→ WHAT THE TASK REQUIRES
Across the records below, how many lines include the string "country"? Respond with the number only.

----

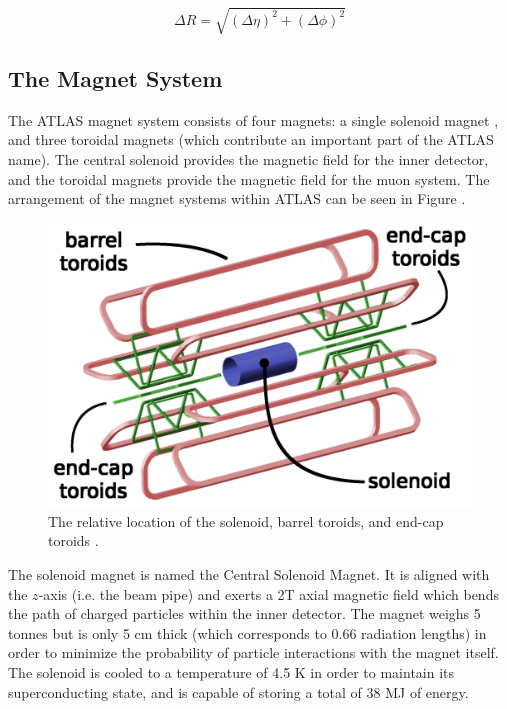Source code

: \documentclass[12pt,a4paper,epsf,portrait,times,epsfig]{report}
\begin{document}
		\begin{equation}
			\Delta R = \sqrt{ (\Delta\eta)^{2} + (\Delta\phi)^{2} }
		\end{equation}


		\subsection{The Magnet System}\label{Section:Magnets}

		The ATLAS magnet system consists of four magnets: a single solenoid magnet \cite{ATLASSolenoidMagnet}, and three toroidal magnets \cite{ATLASBarrelToroid, ATLASEndcapToroid} (which contribute an important part of the ATLAS name). The central solenoid provides the magnetic field for the inner detector, and the toroidal magnets provide the magnetic field	for the muon system. The arrangement of the magnet systems within ATLAS can be seen in Figure . \par

		\begin{figure}
			\centering
			\includegraphics[scale=0.15]{Magnet_Layout.png}
			\caption{The relative location of the solenoid, barrel toroids, and end-cap toroids \cite{ATLASToroids}. }
			\label{Fig:CernMagneticLayout}
		\end{figure}

		The solenoid magnet is named the Central Solenoid Magnet. It is aligned with the $z$-axis (i.e. the beam pipe) and exerts a 2T axial magnetic field which bends the path of charged particles within the inner detector. The magnet weighs 5 tonnes but is only 5 cm thick (which corresponds to 0.66 radiation lengths) in order to minimize the probability of particle interactions with the magnet itself. The solenoid is cooled to a temperature of 4.5 K in order to maintain its superconducting state, and is capable of storing a total of 38 MJ of energy. \par
		
\end{document}
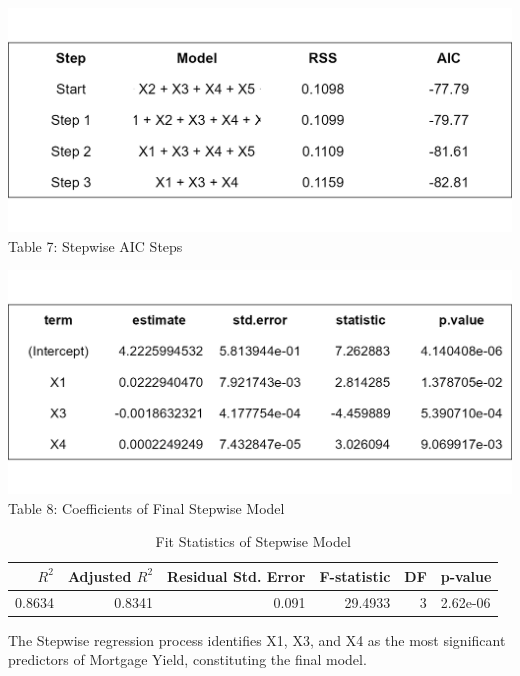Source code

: \documentclass[
  11pt,
]{article}
\begin{document}
\begin{minipage}{0.48\textwidth}
\centering
\includegraphics[width=\linewidth]{stepwise_aic_table.png}
\vspace{0.3em}
\small Table 7: Stepwise AIC Steps
\end{minipage}
\hfill
\begin{minipage}{0.48\textwidth}
\centering
\includegraphics[width=\linewidth]{stepwise_coef_table.png}\\
\small Table 8: Coefficients of Final Stepwise Model
\end{minipage}

\addtocounter{table}{2}

\begin{table}[!h]
\centering
\caption{\label{tab:unnamed-chunk-8}Fit Statistics of Stepwise Model}
\centering
\fontsize{8}{10}\selectfont
\begin{tabular}[t]{rrrrrl}
\toprule
$R^2$ & Adjusted $R^2$ & Residual Std. Error & F-statistic & DF & p-value\\
\midrule
0.8634 & 0.8341 & 0.091 & 29.4933 & 3 & 2.62e-06\\
\bottomrule
\end{tabular}
\end{table}

The Stepwise regression process identifies X1, X3, and X4 as the most
significant predictors of Mortgage Yield, constituting the final model.
\end{document}
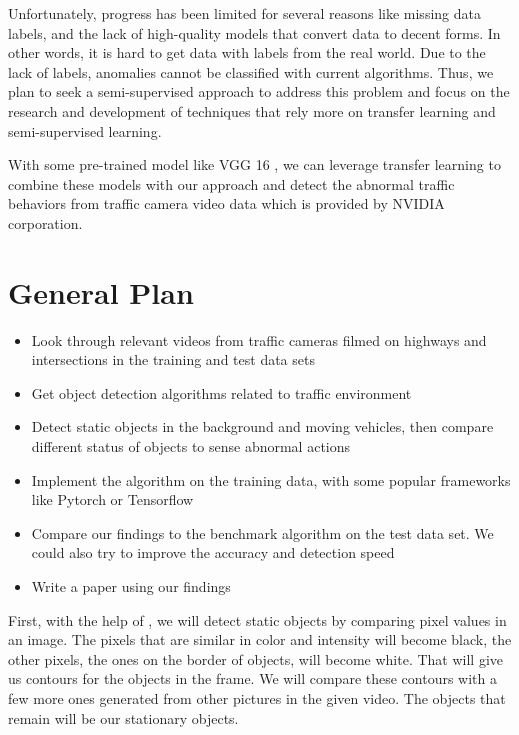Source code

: \documentclass[10pt,twocolumn,letterpaper]{article}
\begin{document}
Unfortunately, progress has been limited for several reasons like missing data labels, and the lack of high-quality models that convert data to decent forms. In other words, it is hard to get data with labels from the real world. Due to the lack of labels, anomalies cannot be classified with current algorithms. Thus, we plan to seek a semi-supervised approach to address this problem and focus on the research and development of techniques that rely more on transfer learning and semi-supervised learning. 

With some pre-trained model like VGG 16 \cite{ren2015faster}, we can leverage transfer learning to combine these models with our approach and detect the abnormal traffic behaviors from traffic camera video data which is provided by NVIDIA corporation.


\section{General Plan}


\begin{itemize}[topsep=0pt, itemsep=-5pt]
   \item  Look through relevant videos from traffic cameras filmed on highways and intersections in the training and test data sets
   \item Get object detection algorithms related to traffic environment
   \item Detect static objects in the background and moving vehicles, then compare different status of objects to sense abnormal actions
   \item Implement the algorithm on the training data, with some popular frameworks like Pytorch or Tensorflow
   \item Compare our findings to the benchmark algorithm on the test data set. We could also try to improve the accuracy and detection speed
   \item Write a paper using our findings
\end{itemize}

First, with the help of \cite{morar2012image}, we will detect static objects by comparing pixel values in an image. The pixels that are similar in color and intensity will become black, the other pixels, the ones on the border of objects, will become white. That will give us contours for the objects in the frame. We will compare these contours with a few more ones generated from other pictures in the given video. The objects that remain will be our stationary objects.
\end{document}

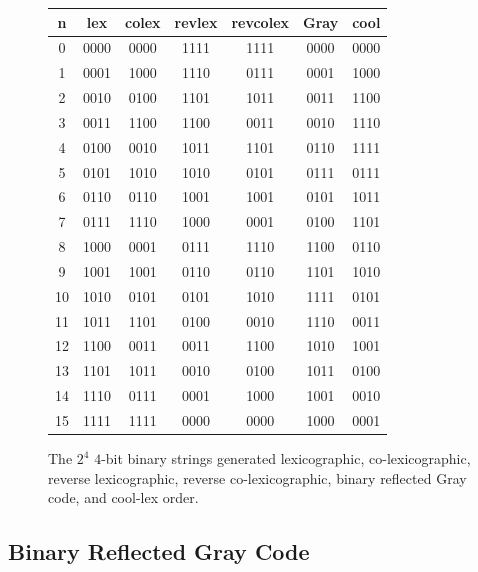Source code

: \begin{figure}[]

\begin{center}
    \begin{tabular}{ |c|c|c|c|c||c||c| } 
 \hline



        n &  lex  & colex & revlex & revcolex & Gray & cool\\  
\hline
0 & 0000 & 0000 & 1111 & 1111 & 0000   & 0000  \\
1 & 0001 & 1000 & 1110 & 0111 & 0001   & 1000  \\
2 & 0010 & 0100 & 1101 & 1011 & 0011   & 1100  \\
3 & 0011 & 1100 & 1100 & 0011 & 0010   & 1110  \\
4 & 0100 & 0010 & 1011 & 1101 & 0110   & 1111  \\
5 & 0101 & 1010 & 1010 & 0101 & 0111   & 0111  \\
6 & 0110 & 0110 & 1001 & 1001 & 0101   & 1011  \\
7 & 0111 & 1110 & 1000 & 0001 & 0100   & 1101  \\
8 & 1000 & 0001 & 0111 & 1110 & 1100   & 0110  \\
9 & 1001 & 1001 & 0110 & 0110 & 1101   & 1010  \\
10 & 1010 & 0101 & 0101 & 1010 & 1111  & 0101  \\
11 & 1011 & 1101 & 0100 & 0010 & 1110  & 0011  \\
12 & 1100 & 0011 & 0011 & 1100 & 1010  & 1001  \\
13 & 1101 & 1011 & 0010 & 0100 & 1011  & 0100  \\
14 & 1110 & 0111 & 0001 & 1000 & 1001  & 0010  \\
15 & 1111 & 1111 & 0000 & 0000 & 1000  & 0001  \\

\hline

\end{tabular}

\end{center}
        \caption{The $2^4$ $4$-bit binary strings generated lexicographic, co-lexicographic, reverse lexicographic, reverse co-lexicographic, binary reflected Gray code, and cool-lex order.}
        \label{fig:bintable}
\end{figure}


\subsection{Binary Reflected Gray Code}

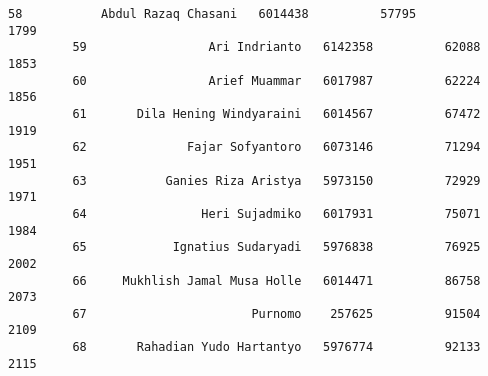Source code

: \documentclass[11pt]{article}
\begin{document}
\begin{Verbatim}[commandchars=\\\{\}]
         58           Abdul Razaq Chasani   6014438          57795              1799   
         59                 Ari Indrianto   6142358          62088              1853   
         60                 Arief Muammar   6017987          62224              1856   
         61       Dila Hening Windyaraini   6014567          67472              1919   
         62              Fajar Sofyantoro   6073146          71294              1951   
         63           Ganies Riza Aristya   5973150          72929              1971   
         64                Heri Sujadmiko   6017931          75071              1984   
         65            Ignatius Sudaryadi   5976838          76925              2002   
         66     Mukhlish Jamal Musa Holle   6014471          86758              2073   
         67                       Purnomo    257625          91504              2109   
         68       Rahadian Yudo Hartantyo   5976774          92133              2115   
         

\end{Verbatim}
\end{document}

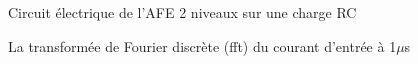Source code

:\begin{figure}[htb]
\caption{Circuit électrique de l'AFE 2 niveaux sur une charge RC}
\label{circuit_AFE_2L_RC}
\end{figure}


\begin{figure}[htb]
\caption{La transformée de Fourier discrète (fft) du courant d'entrée à 1$\mu$s}
\label{fft_RC}
\end{figure}



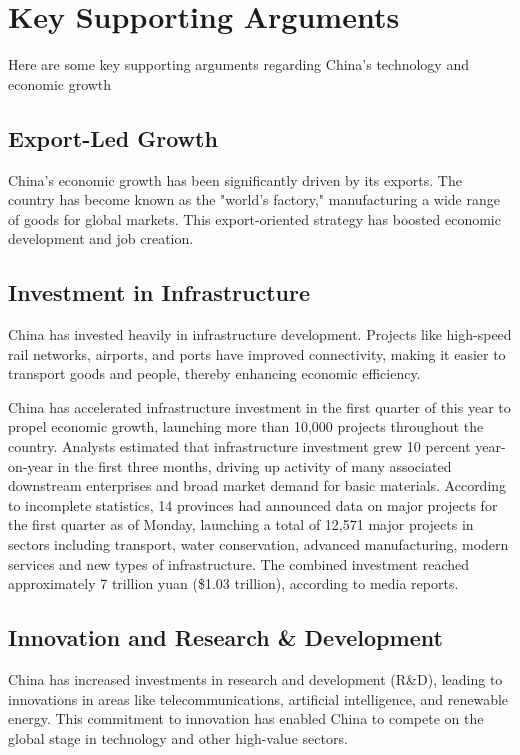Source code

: \chapter{Key Supporting Arguments}

Here are some key supporting arguments regarding China's 
technology and economic growth

\section{Export-Led Growth}

China's economic growth has been significantly driven by its 
exports. The country has become known as the "world's factory," 
manufacturing a wide range of goods for global markets. This 
export-oriented strategy has boosted economic development 
and job creation.

\section{Investment in Infrastructure}

China has invested heavily in infrastructure development. 
Projects like high-speed rail networks, airports, and ports 
have improved connectivity, making it easier to transport 
goods and people, thereby enhancing economic efficiency.

China has accelerated infrastructure investment in the first 
quarter of this year to propel economic growth, launching 
more than 10,000 projects throughout the country.
Analysts estimated that infrastructure investment grew 10 
percent year-on-year in the first three months, driving up 
activity of many associated downstream enterprises and broad 
market demand for basic materials.
According to incomplete statistics, 14 provinces had announced 
data on major projects for the first quarter as of Monday, 
launching a total of 12,571 major projects in sectors including 
transport, water conservation, advanced manufacturing, modern 
services and new types of infrastructure.
The combined investment reached approximately 7 trillion yuan 
(\$1.03 trillion), according to media reports.


\section{Innovation and Research \& Development}

China has increased investments in research and development 
(R\&D), leading to innovations in areas like telecommunications, 
artificial intelligence, and renewable energy. This commitment 
to innovation has enabled China to compete on the global stage 
in technology and other high-value sectors.

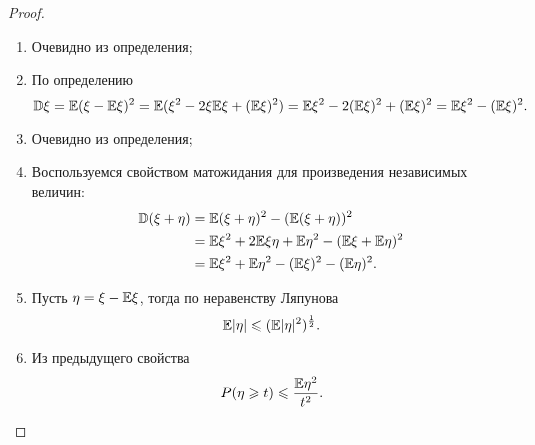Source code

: \begin{proof}
\begin{enumerate}
   \item Очевидно из определения;
   \item По определению
   $$\mathbb{D} \xi = \mathbb{E} (\xi - \mathbb{E} \xi)^2 = \mathbb{E} (\xi^2 - 2\xi \mathbb{E} \xi + (\mathbb{E} \xi)^2) = \mathbb{E} \xi^2 - 2(\mathbb{E} \xi)^2 + (\mathbb{E} \xi)^2 = \mathbb{E} \xi^2 - (\mathbb{E} \xi)^2.$$

   \item      Очевидно из определения;            
            

   \item Воспользуемся свойством матожидания для произведения независимых величин:
   \begin{align*}
       \mathbb{D} (\xi+\eta) &= \mathbb{E} (\xi +\eta)^2 - (\mathbb{E} (\xi +\eta))^2 \\&= \mathbb{E} \xi^2 + 2\mathbb{E} \xi\eta + \mathbb{E} \eta^2 - (\mathbb{E} \xi + \mathbb{E} \eta)^2 \\&= \mathbb{E} \xi^2 + \mathbb{E} \eta^2 - (\mathbb{E} \xi)^2 - (\mathbb{E} \eta)^2.
   \end{align*}
                  
           
              
   
           
       \item Пусть $\eta =\xi - \mathbb{E} \xi$, тогда по неравенству Ляпунова
       $$\mathbb{E} \lvert\eta\rvert \leqslant (\mathbb{E} \lvert\eta\rvert^2)^\frac{1}{2}.$$
             
             
       \item Из предыдущего свойства
                   $$P(\eta\geqslant t) \leqslant \frac{\mathbb{E} \eta^2}{t^2}.$$ \qedhere
                   \end{enumerate}
              \end{proof}
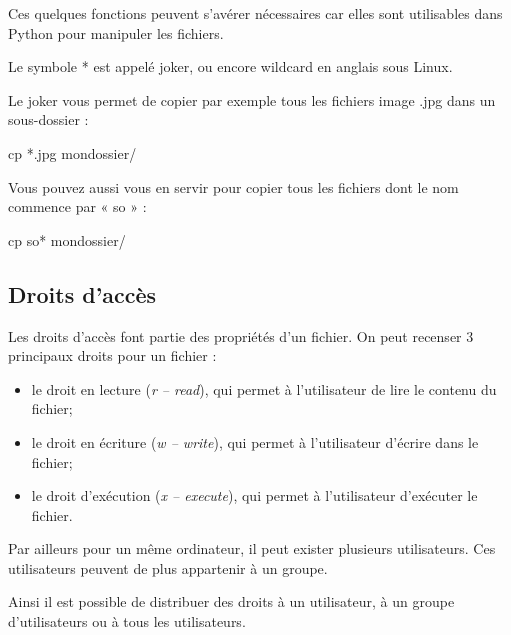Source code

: \documentclass[10pt,fleqn]{article} %
\begin{document}
Ces quelques fonctions peuvent s'avérer nécessaires car elles sont utilisables dans Python pour manipuler les fichiers. 


Le symbole * est appelé joker, ou encore wildcard en anglais sous Linux. 

\begin{minipage}[c]{.46\linewidth}
\begin{term}

Le joker vous permet de copier par exemple tous les fichiers image .jpg dans un sous-dossier :
\begin{termi}[h]
cp *.jpg mondossier/
\end{termi}
\end{term}
\end{minipage}\hfill
\begin{minipage}[c]{.46\linewidth}
\begin{term}
Vous pouvez aussi vous en servir pour copier tous les fichiers dont le nom commence par « so » :
\begin{termi}[h]
cp so* mondossier/
\end{termi}
\end{term}
\end{minipage}

\subsection{Droits d’accès}

Les droits d'accès font partie des propriétés d'un fichier. On peut recenser 3 principaux droits pour un fichier : 
\begin{itemize}
\item le droit en lecture (\textit{r -- read}), qui permet à l'utilisateur de lire le contenu du fichier;
\item le droit en écriture (\textit{w -- write}), qui permet à l'utilisateur d'écrire dans le fichier;
\item le droit d'exécution (\textit{x -- execute}), qui permet à l'utilisateur d'exécuter le fichier.
\end{itemize}

Par ailleurs pour un même ordinateur, il peut exister plusieurs utilisateurs. Ces utilisateurs peuvent de plus appartenir à un groupe.

Ainsi il est possible de distribuer des droits à un utilisateur, à un groupe d'utilisateurs ou à tous les utilisateurs.  
\end{document}

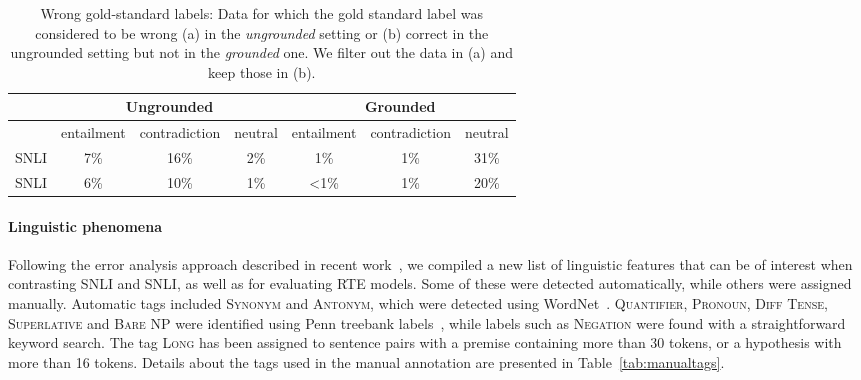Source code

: \documentclass[11pt]{article}
\begin{document}
\begin{table}
    \small
    \begin{center}
        \begin{tabular}{|l|ccc|ccc|}
        	\hline
            & \multicolumn{3}{|c}{Ungrounded} & \multicolumn{3}{|c|}{Grounded}\\\hline
            & entailment & contradiction & neutral & entailment & contradiction & neutral\\\hline
            SNLI & 7\% & 16\% & 2\% & 1\% & 1\% & 31\% \\
            SNLI & 6\% & 10\% & 1\% & \textless1\% & 1\% & 20\%\\\hline
        \end{tabular}
        \caption{Wrong gold-standard labels: Data for which the gold standard label was considered to be wrong (a) in the \emph{ungrounded} setting or (b) correct in the ungrounded setting but not in the \emph{grounded} one. We filter out the data in (a) and keep those in (b). }\label{tab:changedlabels}
    \end{center}
\end{table}

\paragraph{Linguistic phenomena}
Following the error analysis approach described
in recent work~\cite{Nangia2017,Williams2018}, we compiled a new list
of linguistic features that can be of interest when contrasting SNLI
and SNLI, as well as for evaluating RTE models. Some of these
were detected automatically, while others were assigned manually. Automatic tags included \textsc{Synonym} and \textsc{Antonym}, which were detected using WordNet~\cite{Miller1995}.
 \textsc{Quantifier}, \textsc{Pronoun}, \textsc{Diff Tense}, \textsc{Superlative} and \textsc{Bare NP} were identified using Penn treebank labels~\cite{Marcus1993}, while labels such as \textsc{Negation} were found with a straightforward keyword search.
The tag \textsc{Long} has been assigned to sentence pairs with a premise containing more than 30 tokens,
or a hypothesis with more than 16 tokens.
Details about the tags used in the manual annotation are presented in Table~\ref{tab:manualtags}.
\end{document}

----

→ RESPONSE FOR THIS EXERCISE
2